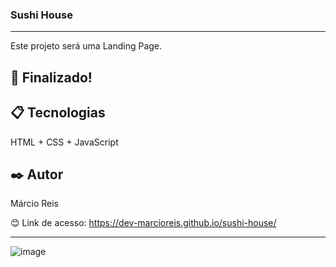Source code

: ### Sushi House

---

Este projeto será uma Landing Page.

## 🚀 Finalizado!

## 📋 Tecnologias
HTML + CSS + JavaScript

## ✒️ Autor
Márcio Reis

😊 Link de acesso: https://dev-marcioreis.github.io/sushi-house/

---
![image](https://github.com/dev-marcioreis/sushi-house/assets/122680054/51098d8c-5efa-4603-877a-011f4e250c24)
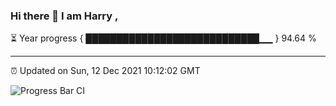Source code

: ### Hi there 👋 I am Harry , 

⏳ Year progress { ████████████████████████████▁▁ } 94.64 %

---

⏰ Updated on Sun, 12 Dec 2021 10:12:02 GMT

![Progress Bar CI](https://github.com/duykhang68/duykhang68/workflows/Progress%20Bar%20CI/badge.svg)

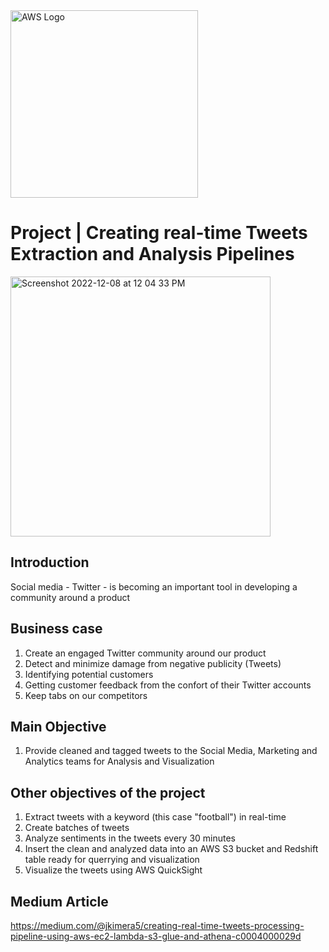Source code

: <img src="https://a0.awsstatic.com/libra-css/images/logos/aws_logo_smile_1200x630.png" alt="AWS Logo" width="300"/>

# Project | Creating real-time Tweets Extraction and Analysis Pipelines
<img width="416" alt="Screenshot 2022-12-08 at 12 04 33 PM" src="https://user-images.githubusercontent.com/44938585/206517047-4ce289d6-3b1c-45d7-b861-10bb329f6b1a.png">

## Introduction
Social media - Twitter - is becoming an important tool in developing a community around a product
## Business case
1. Create an engaged Twitter community around our product
2. Detect and minimize damage from negative publicity (Tweets)
3. Identifying potential customers
4. Getting customer feedback from the confort of their Twitter accounts
5. Keep tabs on our competitors

## Main Objective
1. Provide cleaned and tagged tweets to the Social Media, Marketing and Analytics teams for Analysis and Visualization

## Other objectives of the project

1. Extract tweets with a keyword (this case "football") in real-time
2. Create batches of tweets 
3. Analyze sentiments in the tweets every 30 minutes 
4. Insert the clean and analyzed data into an AWS S3 bucket and Redshift table ready for querrying and visualization
6. Visualize the tweets using AWS QuickSight

## Medium Article
https://medium.com/@jkimera5/creating-real-time-tweets-processing-pipeline-using-aws-ec2-lambda-s3-glue-and-athena-c0004000029d
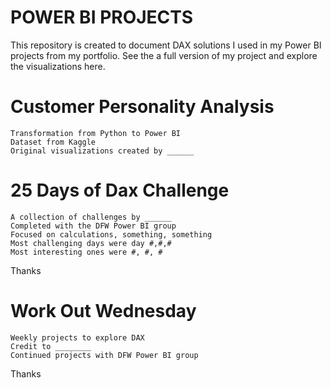 # POWER BI PROJECTS
    
This repository is created to document DAX solutions I used in my Power BI projects from my portfolio.  See the a full version of my project and explore the visualizations here.


# Customer Personality Analysis

    Transformation from Python to Power BI
    Dataset from Kaggle
    Original visualizations created by ______

     


# 25 Days of Dax Challenge

    A collection of challenges by ______
    Completed with the DFW Power BI group
    Focused on calculations, something, something
    Most challenging days were day #,#,#
    Most interesting ones were #, #, #
    
Thanks 


# Work Out Wednesday

    Weekly projects to explore DAX
    Credit to ________
    Continued projects with DFW Power BI group
    
Thanks 

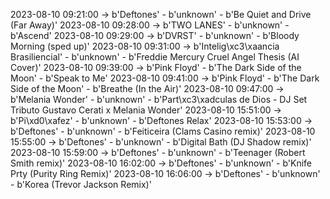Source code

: 2023-08-10 09:21:00 -> b'Deftones' - b'unknown' - b'Be Quiet and Drive (Far Away)'
2023-08-10 09:28:00 -> b'TWO LANES' - b'unknown' - b'Ascend'
2023-08-10 09:29:00 -> b'DVRST' - b'unknown' - b'Bloody Morning (sped up)'
2023-08-10 09:31:00 -> b'Intelig\xc3\xaancia Brasiliencial' - b'unknown' - b'Freddie Mercury   Cruel Angel Thesis (AI Cover)'
2023-08-10 09:39:00 -> b'Pink Floyd' - b'The Dark Side of the Moon' - b'Speak to Me'
2023-08-10 09:41:00 -> b'Pink Floyd' - b'The Dark Side of the Moon' - b'Breathe (In the Air)'
2023-08-10 09:47:00 -> b'Melania Wonder' - b'unknown' - b'Part\xc3\xadculas de Dios - DJ Set Tributo Gustavo Cerati x Melania Wonder'
2023-08-10 15:51:00 -> b'Pi\xd0\xafez' - b'unknown' - b'Deftones Relax'
2023-08-10 15:53:00 -> b'Deftones' - b'unknown' - b'Feiticeira (Clams Casino remix)'
2023-08-10 15:55:00 -> b'Deftones' - b'unknown' - b'Digital Bath (DJ Shadow remix)'
2023-08-10 15:59:00 -> b'Deftones' - b'unknown' - b'Teenager (Robert Smith remix)'
2023-08-10 16:02:00 -> b'Deftones' - b'unknown' - b'Knife Prty (Purity Ring Remix)'
2023-08-10 16:06:00 -> b'Deftones' - b'unknown' - b'Korea (Trevor Jackson Remix)'
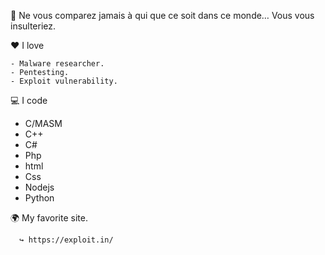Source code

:                                                 
 🌌 Ne vous comparez jamais à qui que ce soit dans ce monde… Vous vous insulteriez.
 
 
 ❤️ I love 
 
    - Malware researcher.
    - Pentesting.
    - Exploit vulnerability.
    
 
💻 I code

   - C/MASM
   - C++
   - C#
   - Php
   - html
   - Css
   - Nodejs
   - Python
   
   🌍 My favorite site.
   
      ↪ https://exploit.in/
      
   
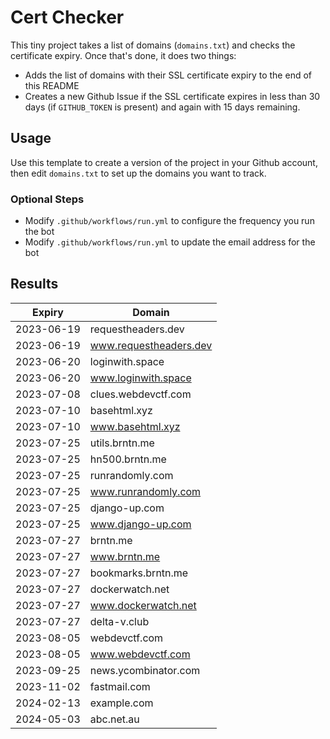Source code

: # Cert Checker

This tiny project takes a list of domains (`domains.txt`) and checks the certificate expiry. Once that's done, it does two things:

- Adds the list of domains with their SSL certificate expiry to the end of this README
- Creates a new Github Issue if the SSL certificate expires in less than 30 days (if `GITHUB_TOKEN` is present) and again with 15 days remaining.


## Usage

Use this template to create a version of the project in your Github account, then edit `domains.txt` to set up the domains you want to track.


### Optional Steps

- Modify `.github/workflows/run.yml` to configure the frequency you run the bot
- Modify `.github/workflows/run.yml` to update the email address for the bot

## Results

| Expiry    | Domain   |
|-----------|----------|
| 2023-06-19 | requestheaders.dev |
| 2023-06-19 | www.requestheaders.dev |
| 2023-06-20 | loginwith.space |
| 2023-06-20 | www.loginwith.space |
| 2023-07-08 | clues.webdevctf.com |
| 2023-07-10 | basehtml.xyz |
| 2023-07-10 | www.basehtml.xyz |
| 2023-07-25 | utils.brntn.me |
| 2023-07-25 | hn500.brntn.me |
| 2023-07-25 | runrandomly.com |
| 2023-07-25 | www.runrandomly.com |
| 2023-07-25 | django-up.com |
| 2023-07-25 | www.django-up.com |
| 2023-07-27 | brntn.me |
| 2023-07-27 | www.brntn.me |
| 2023-07-27 | bookmarks.brntn.me |
| 2023-07-27 | dockerwatch.net |
| 2023-07-27 | www.dockerwatch.net |
| 2023-07-27 | delta-v.club |
| 2023-08-05 | webdevctf.com |
| 2023-08-05 | www.webdevctf.com |
| 2023-09-25 | news.ycombinator.com |
| 2023-11-02 | fastmail.com |
| 2024-02-13 | example.com |
| 2024-05-03 | abc.net.au |
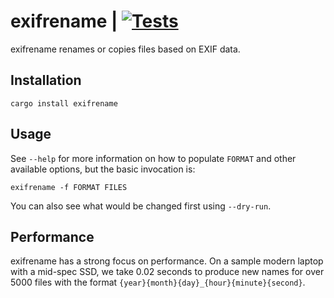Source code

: # exifrename | [![Tests](https://img.shields.io/github/actions/workflow/status/cdown/exifrename/ci.yml?branch=master)](https://github.com/cdown/exifrename/actions?query=branch%3Amaster)

exifrename renames or copies files based on EXIF data.

## Installation

    cargo install exifrename

## Usage

See `--help` for more information on how to populate `FORMAT` and other
available options, but the basic invocation is:

    exifrename -f FORMAT FILES

You can also see what would be changed first using `--dry-run`.

## Performance

exifrename has a strong focus on performance. On a sample modern laptop with a
mid-spec SSD, we take 0.02 seconds to produce new names for over 5000 files
with the format `{year}{month}{day}_{hour}{minute}{second}`.

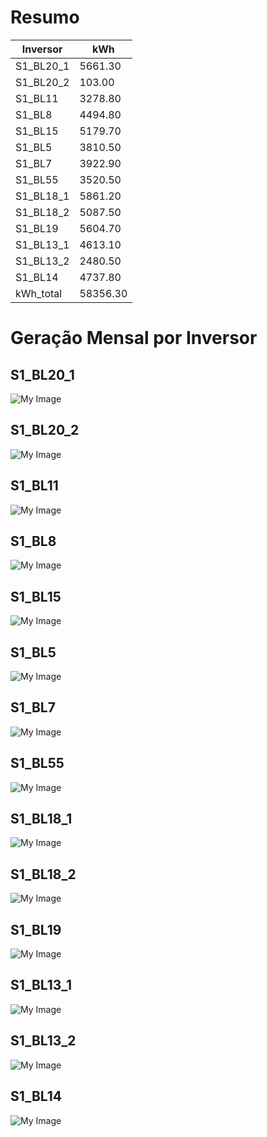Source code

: # Resumo
| Inversor | kWh    |
| -------- | ------ |
| S1_BL20_1       | 5661.30 |
| S1_BL20_2       | 103.00 |
| S1_BL11       | 3278.80 |
| S1_BL8       | 4494.80 |
| S1_BL15       | 5179.70 |
| S1_BL5       | 3810.50 |
| S1_BL7       | 3922.90 |
| S1_BL55       | 3520.50 |
| S1_BL18_1       | 5861.20 |
| S1_BL18_2       | 5087.50 |
| S1_BL19       | 5604.70 |
| S1_BL13_1       | 4613.10 |
| S1_BL13_2       | 2480.50 |
| S1_BL14       | 4737.80 |
| kWh_total       | 58356.30 |
# Geração Mensal por Inversor
## S1_BL20_1
![My Image](plots/S1_BL20_1.png)
## S1_BL20_2
![My Image](plots/S1_BL20_2.png)
## S1_BL11
![My Image](plots/S1_BL11.png)
## S1_BL8
![My Image](plots/S1_BL8.png)
## S1_BL15
![My Image](plots/S1_BL15.png)
## S1_BL5
![My Image](plots/S1_BL5.png)
## S1_BL7
![My Image](plots/S1_BL7.png)
## S1_BL55
![My Image](plots/S1_BL55.png)
## S1_BL18_1
![My Image](plots/S1_BL18_1.png)
## S1_BL18_2
![My Image](plots/S1_BL18_2.png)
## S1_BL19
![My Image](plots/S1_BL19.png)
## S1_BL13_1
![My Image](plots/S1_BL13_1.png)
## S1_BL13_2
![My Image](plots/S1_BL13_2.png)
## S1_BL14
![My Image](plots/S1_BL14.png)
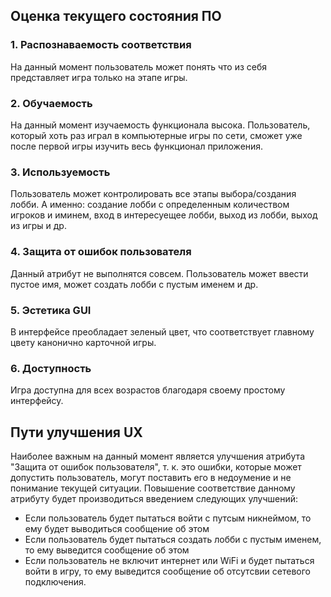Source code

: ## Оценка текущего состояния ПО

### 1. Распознаваемость соответствия

На данный момент пользователь может понять что из себя представляет игра только на этапе игры.

### 2. Обучаемость

На данный момент изучаемость функционала высока. Пользователь, который хоть раз играл в компьютерные игры по сети, сможет уже после первой игры изучить весь функционал приложения.

### 3. Используемость

Пользователь может контролировать все этапы выбора/создания лобби. А именно: создание лобби с определенным количеством игроков и иминем, вход в интересуещее лобби, выход из лобби, выход из игры и др.

### 4. Защита от ошибок пользователя

Данный атрибут не выполнятся совсем. Пользователь может ввести пустое имя, может создать лобби с пустым именем и др.

### 5. Эстетика GUI

В интерфейсе преобладает зеленый цвет, что соответствует главному цвету канонично карточной игры. 

### 6. Доступность

Игра доступна для всех возрастов благодаря своему простому интерфейсу.

## Пути улучшения UX

Наиболее важным на данный момент является улучшения атрибута "Защита от ошибок пользователя", т. к. это ошибки, которые может допустить пользователь, могут поставить его в недоумение и не понимание текущей ситуации. Повышение соответствие данному атрибуту будет производиться введением следующих улучшений:

- Если пользователь будет пытаться войти с путсым никнеймом, то ему будет выводиться сообщение об этом
- Если пользователь будет пытаться создать лобби с пустым именем, то ему выведится сообщение об этом
- Если пользователь не включит интернет или WiFi и будет пытаться войти в игру, то ему выведится сообщение об отсутсвии сетевого подключения.

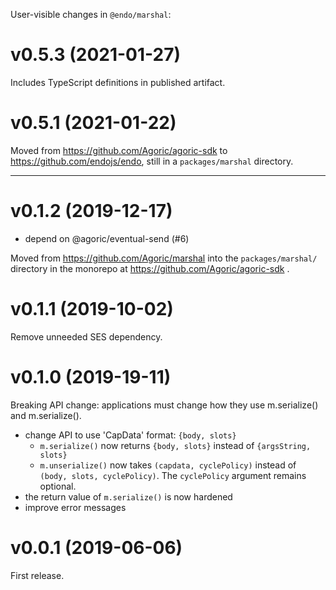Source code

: User-visible changes in `@endo/marshal`:

# v0.5.3 (2021-01-27)

Includes TypeScript definitions in published artifact.


# v0.5.1 (2021-01-22)

Moved from https://github.com/Agoric/agoric-sdk to
https://github.com/endojs/endo, still in a `packages/marshal` directory.


---

# v0.1.2 (2019-12-17)

- depend on @agoric/eventual-send (#6)

Moved from https://github.com/Agoric/marshal into the `packages/marshal/`
directory in the monorepo at https://github.com/Agoric/agoric-sdk .


# v0.1.1 (2019-10-02)

Remove unneeded SES dependency.


# v0.1.0 (2019-19-11)

Breaking API change: applications must change how they use m.serialize()
and m.serialize().

- change API to use 'CapData' format: `{body, slots}`
  - `m.serialize()` now returns `{body, slots}` instead of `{argsString, slots}`
  - `m.unserialize()` now takes `(capdata, cyclePolicy)` instead of
    `(body, slots, cyclePolicy)`. The `cyclePolicy` argument remains optional.
- the return value of `m.serialize()` is now hardened
- improve error messages


# v0.0.1 (2019-06-06)

First release.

PROMPT:
A single number is needed: the count of lines in the records that contain "visualizations".

ANSWER AREA:
2